Christina López (born 1968) is a Phoenix-born Chicana feminist who ran for Vice President of the United States in the 2012 elections in a write-in campaign by the Freedom Socialist Party (FSP), alongside presidential candidate Stephen Durham.
López began mobilizing for civil rights at an early age. In 1986, as a member of the Chicano student organization, MEChA, she fought against an English-only law in Arizona. She also took part in a campaign for state recognition of the Martin Luther King, Jr. holiday.
López moved to Seattle in the late 1990s, where she became involved with the Freedom Socialist Party. She represented the party in community campaigns to defend affirmative action, free imprisoned Black radical Mumia Abu-Jamal, oppose police brutality, and stop attacks on immigrants. She has been a leading voice in the National Comrades of Color Caucus, which includes activists in the party and its sister organization, Radical Women (RW).
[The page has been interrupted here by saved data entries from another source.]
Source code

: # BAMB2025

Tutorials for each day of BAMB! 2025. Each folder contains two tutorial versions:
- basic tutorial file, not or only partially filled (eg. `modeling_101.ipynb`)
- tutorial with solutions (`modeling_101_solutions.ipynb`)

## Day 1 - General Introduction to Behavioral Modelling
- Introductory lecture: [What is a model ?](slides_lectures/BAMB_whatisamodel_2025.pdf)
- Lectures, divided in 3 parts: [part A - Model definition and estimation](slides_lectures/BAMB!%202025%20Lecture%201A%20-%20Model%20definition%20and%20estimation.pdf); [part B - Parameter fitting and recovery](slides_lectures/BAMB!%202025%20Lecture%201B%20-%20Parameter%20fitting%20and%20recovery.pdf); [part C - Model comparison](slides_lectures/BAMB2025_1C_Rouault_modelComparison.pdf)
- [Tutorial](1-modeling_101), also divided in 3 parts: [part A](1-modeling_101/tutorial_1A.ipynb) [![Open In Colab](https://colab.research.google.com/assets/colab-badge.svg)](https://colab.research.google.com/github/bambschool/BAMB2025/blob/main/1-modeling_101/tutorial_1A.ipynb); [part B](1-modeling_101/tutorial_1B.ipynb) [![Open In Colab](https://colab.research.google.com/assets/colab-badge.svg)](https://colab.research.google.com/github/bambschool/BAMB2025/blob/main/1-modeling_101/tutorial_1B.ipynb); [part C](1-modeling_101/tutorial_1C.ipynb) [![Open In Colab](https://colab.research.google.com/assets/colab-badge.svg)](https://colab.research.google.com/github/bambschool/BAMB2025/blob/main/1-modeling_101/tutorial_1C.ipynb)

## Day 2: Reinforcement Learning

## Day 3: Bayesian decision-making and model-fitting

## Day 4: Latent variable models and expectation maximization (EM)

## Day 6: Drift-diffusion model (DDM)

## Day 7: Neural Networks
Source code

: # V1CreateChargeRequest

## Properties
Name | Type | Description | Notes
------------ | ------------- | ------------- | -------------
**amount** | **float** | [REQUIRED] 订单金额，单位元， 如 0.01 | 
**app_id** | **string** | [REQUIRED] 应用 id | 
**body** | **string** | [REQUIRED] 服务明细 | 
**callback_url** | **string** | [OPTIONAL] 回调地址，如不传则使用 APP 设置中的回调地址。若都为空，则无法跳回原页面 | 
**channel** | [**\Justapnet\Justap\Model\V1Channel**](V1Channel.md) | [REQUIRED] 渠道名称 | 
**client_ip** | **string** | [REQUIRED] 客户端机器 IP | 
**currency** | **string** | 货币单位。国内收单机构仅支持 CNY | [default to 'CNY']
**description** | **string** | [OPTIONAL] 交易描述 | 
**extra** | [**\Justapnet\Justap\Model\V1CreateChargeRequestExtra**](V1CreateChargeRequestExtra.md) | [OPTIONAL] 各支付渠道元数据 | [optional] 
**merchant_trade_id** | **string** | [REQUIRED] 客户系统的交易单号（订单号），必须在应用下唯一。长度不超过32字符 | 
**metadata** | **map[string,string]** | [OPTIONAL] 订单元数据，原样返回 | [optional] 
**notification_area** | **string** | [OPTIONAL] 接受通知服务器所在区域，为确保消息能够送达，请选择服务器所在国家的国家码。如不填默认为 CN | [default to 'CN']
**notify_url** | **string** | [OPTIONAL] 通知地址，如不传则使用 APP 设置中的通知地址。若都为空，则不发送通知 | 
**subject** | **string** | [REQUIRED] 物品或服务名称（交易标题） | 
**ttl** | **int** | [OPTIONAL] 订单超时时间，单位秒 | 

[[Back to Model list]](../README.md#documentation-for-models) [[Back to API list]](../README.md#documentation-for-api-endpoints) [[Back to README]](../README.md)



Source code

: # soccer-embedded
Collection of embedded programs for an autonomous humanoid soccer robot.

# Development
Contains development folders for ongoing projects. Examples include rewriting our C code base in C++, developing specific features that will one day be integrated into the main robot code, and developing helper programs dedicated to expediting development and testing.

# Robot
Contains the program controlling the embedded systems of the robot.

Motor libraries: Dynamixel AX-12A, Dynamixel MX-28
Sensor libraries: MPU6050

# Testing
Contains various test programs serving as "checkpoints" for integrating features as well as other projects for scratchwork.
After joining Radical Women, López was elected president of the Seattle chapter in 2005. Under her leadership, the organization has defended reproductive rights, built connections with organized labor, brought a feminist voice to the antiwar movement, and fought state cuts to jobs and vital services through the Sisters Organize for Survival.
In a pamphlet published by Radical Women Publications in March 2012, Estamos en la Lucha: Immigrant Women Light the Fires of Resistance, López examines the impact of U.S. immigration policies and highlights the leadership role of migrant women in the U.S.
Nominee López, says the campaign hopes to "register a protest against both the unjust economic system and the rigged electoral process that keeps it in place. …We want to generate discussion and action around solutions for people’s immediate survival and for changing the system for good.”